- [Requirement]: Set the data below down again, exactly, with every picture left out.

- [Source texts of formatted documents]:
§

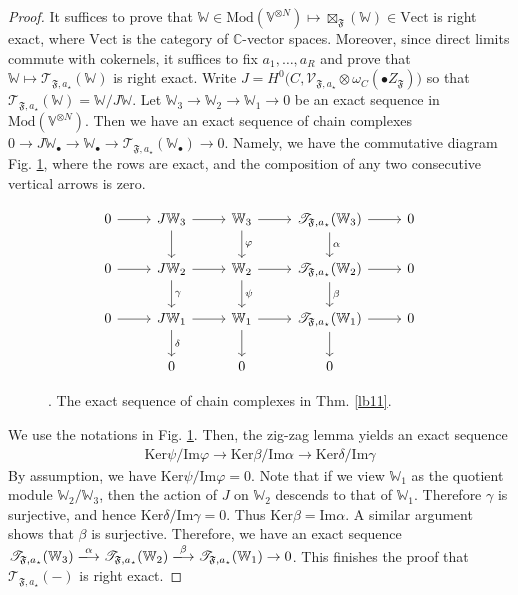 \documentclass[11pt,b5paper,notitlepage]{article}
\theoremstyle{definition}
\theoremstyle{plain}
\newcommand{\SV}{\mathscr{V}}
\newcommand{\blt}{\bullet}
\newcommand{\Vbb}{\mathbb V}
\newcommand{\Wbb}{\mathbb W}
\newcommand{\Cbb}{\mathbb C}
\newcommand{\Ker}{\mathrm{Ker}}
\newcommand{\<}{\left\langle}
\renewcommand{\>}{\right\rangle}
\newcommand{\ST}{\mathscr{T}}
\newcommand{\Mod}{\mathrm{Mod}}
\newcommand{\ff}{\mathfrak{F}}
\newcommand{\Imag}{\mathrm{Im}}
\numberwithin{equation}{section}
\begin{document}
\begin{proof}
It suffices to prove that $\Wbb\in\Mod(\Vbb^{\otimes N})\mapsto\boxtimes_\ff(\Wbb)\in\mathrm{Vect}$ is right exact, where $\mathrm{Vect}$ is the category of $\Cbb$-vector spaces. Moreover, since direct limits commute with cokernels, it suffices to fix $a_1,\dots,a_R$ and prove that $\Wbb\mapsto \ST_{\ff,a_\star}(\Wbb)$ is right exact. Write $J=H^0\big(C,\SV_{\ff,a_\star}\otimes \omega_{C}(\blt Z_\ff)\big)$ so that $\ST_{\ff,a_\star}(\Wbb)=\Wbb/J\Wbb$.  Let $\Wbb_3\rightarrow\Wbb_2\rightarrow\Wbb_1\rightarrow 0$ be an exact sequence in $\Mod(\Vbb^{\otimes N})$. Then we have an exact sequence of chain complexes $0\rightarrow J\Wbb_\blt\rightarrow \Wbb_\blt\rightarrow \ST_{\ff,a_\star}(\Wbb_\blt)\rightarrow0$. Namely, we have the commutative diagram Fig. \ref{fig1}, where the rows are exact, and the composition of any two consecutive vertical arrows is zero.
\begin{figure}[h]
	\centering
\begin{equation*}
\begin{tikzcd}
0 \arrow[r] & J\Wbb_3 \arrow[r] \arrow[d] & \Wbb_3 \arrow[r] \arrow[d,"\varphi"] & \ST_{\ff,a_\star}(\Wbb_3) \arrow[r] \arrow[d,"\alpha"] & 0 \\
0 \arrow[r] & J\Wbb_2 \arrow[r] \arrow[d,"\gamma"] & \Wbb_2 \arrow[r] \arrow[d,"\psi"] & \ST_{\ff,a_\star}(\Wbb_2) \arrow[r] \arrow[d,"\beta"] & 0 \\
0 \arrow[r] & J\Wbb_1 \arrow[r] \arrow[d,"\delta"] & \Wbb_1 \arrow[r] \arrow[d] & \ST_{\ff,a_\star}(\Wbb_1) \arrow[r] \arrow[d] & 0 \\
            & 0                     & 0                     & 0                     &  
\end{tikzcd}
\end{equation*}
	\caption{. The exact sequence of chain complexes in Thm. \ref{lb11}.}
	\label{fig1}
\end{figure} 

We use the notations in Fig. \ref{fig1}. Then, the zig-zag lemma yields an exact sequence
\begin{align*}
\Ker\psi/\Imag\varphi\rightarrow \Ker\beta/\Imag\alpha\rightarrow\Ker\delta/\Imag\gamma
\end{align*}
By assumption, we have $\Ker\psi/\Imag\varphi=0$. Note that if we view $\Wbb_1$ as the quotient module $\Wbb_2/\Wbb_3$, then the action of $J$ on $\Wbb_2$ descends to that of $\Wbb_1$. Therefore $\gamma$ is surjective, and hence $\Ker\delta/\Imag\gamma=0$. Thus $\Ker\beta=\Imag\alpha$. A similar argument shows that $\beta$ is surjective. Therefore, we have an exact sequence $\ST_{\ff,a_\star}(\Wbb_3)\xlongrightarrow{\alpha}\ST_{\ff,a_\star}(\Wbb_2)\xlongrightarrow{\beta}\ST_{\ff,a_\star}(\Wbb_1)\rightarrow0$. This finishes the proof that $\ST_{\ff,a_\star}(-)$ is right exact.
\end{proof}
\end{document}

§

- [Answer to the exercise]:
 \documentclass[11pt,b5paper,notitlepage]{article}
\theoremstyle{definition}
\theoremstyle{plain}
\newcommand{\SV}{\mathscr{V}}
\newcommand{\blt}{\bullet}
\newcommand{\Vbb}{\mathbb V}
\newcommand{\Wbb}{\mathbb W}
\newcommand{\Cbb}{\mathbb C}
\newcommand{\Ker}{\mathrm{Ker}}
\newcommand{\<}{\left\langle}
\renewcommand{\>}{\right\rangle}
\newcommand{\ST}{\mathscr{T}}
\newcommand{\Mod}{\mathrm{Mod}}
\newcommand{\ff}{\mathfrak{F}}
\newcommand{\Imag}{\mathrm{Im}}
\numberwithin{equation}{section}
\begin{document}
\begin{proof}
It suffices to prove that $\Wbb\in\Mod(\Vbb^{\otimes N})\mapsto\boxtimes_\ff(\Wbb)\in\mathrm{Vect}$ is right exact, where $\mathrm{Vect}$ is the category of $\Cbb$-vector spaces. Moreover, since direct limits commute with cokernels, it suffices to fix $a_1,\dots,a_R$ and prove that $\Wbb\mapsto \ST_{\ff,a_\star}(\Wbb)$ is right exact. Write $J=H^0\big(C,\SV_{\ff,a_\star}\otimes \omega_{C}(\blt Z_\ff)\big)$ so that $\ST_{\ff,a_\star}(\Wbb)=\Wbb/J\Wbb$.  Let $\Wbb_3\rightarrow\Wbb_2\rightarrow\Wbb_1\rightarrow 0$ be an exact sequence in $\Mod(\Vbb^{\otimes N})$. Then we have an exact sequence of chain complexes $0\rightarrow J\Wbb_\blt\rightarrow \Wbb_\blt\rightarrow \ST_{\ff,a_\star}(\Wbb_\blt)\rightarrow0$. Namely, we have the commutative diagram Fig. \ref{fig1}, where the rows are exact, and the composition of any two consecutive vertical arrows is zero.
\begin{figure}[h]
	\centering
\begin{equation*}
\begin{tikzcd}
0 \arrow[r] & J\Wbb_3 \arrow[r] \arrow[d] & \Wbb_3 \arrow[r] \arrow[d,"\varphi"] & \ST_{\ff,a_\star}(\Wbb_3) \arrow[r] \arrow[d,"\alpha"] & 0 \\
0 \arrow[r] & J\Wbb_2 \arrow[r] \arrow[d,"\gamma"] & \Wbb_2 \arrow[r] \arrow[d,"\psi"] & \ST_{\ff,a_\star}(\Wbb_2) \arrow[r] \arrow[d,"\beta"] & 0 \\
0 \arrow[r] & J\Wbb_1 \arrow[r] \arrow[d,"\delta"] & \Wbb_1 \arrow[r] \arrow[d] & \ST_{\ff,a_\star}(\Wbb_1) \arrow[r] \arrow[d] & 0 \\
            & 0                     & 0                     & 0                     &  
\end{tikzcd}
\end{equation*}
	\caption{. The exact sequence of chain complexes in Thm. \ref{lb11}.}
	\label{fig1}
\end{figure} 

We use the notations in Fig. \ref{fig1}. Then, the zig-zag lemma yields an exact sequence
\begin{align*}
\Ker\psi/\Imag\varphi\rightarrow \Ker\beta/\Imag\alpha\rightarrow\Ker\delta/\Imag\gamma
\end{align*}
By assumption, we have $\Ker\psi/\Imag\varphi=0$. Note that if we view $\Wbb_1$ as the quotient module $\Wbb_2/\Wbb_3$, then the action of $J$ on $\Wbb_2$ descends to that of $\Wbb_1$. Therefore $\gamma$ is surjective, and hence $\Ker\delta/\Imag\gamma=0$. Thus $\Ker\beta=\Imag\alpha$. A similar argument shows that $\beta$ is surjective. Therefore, we have an exact sequence $\ST_{\ff,a_\star}(\Wbb_3)\xlongrightarrow{\alpha}\ST_{\ff,a_\star}(\Wbb_2)\xlongrightarrow{\beta}\ST_{\ff,a_\star}(\Wbb_1)\rightarrow0$. This finishes the proof that $\ST_{\ff,a_\star}(-)$ is right exact.
\end{proof}
\end{document}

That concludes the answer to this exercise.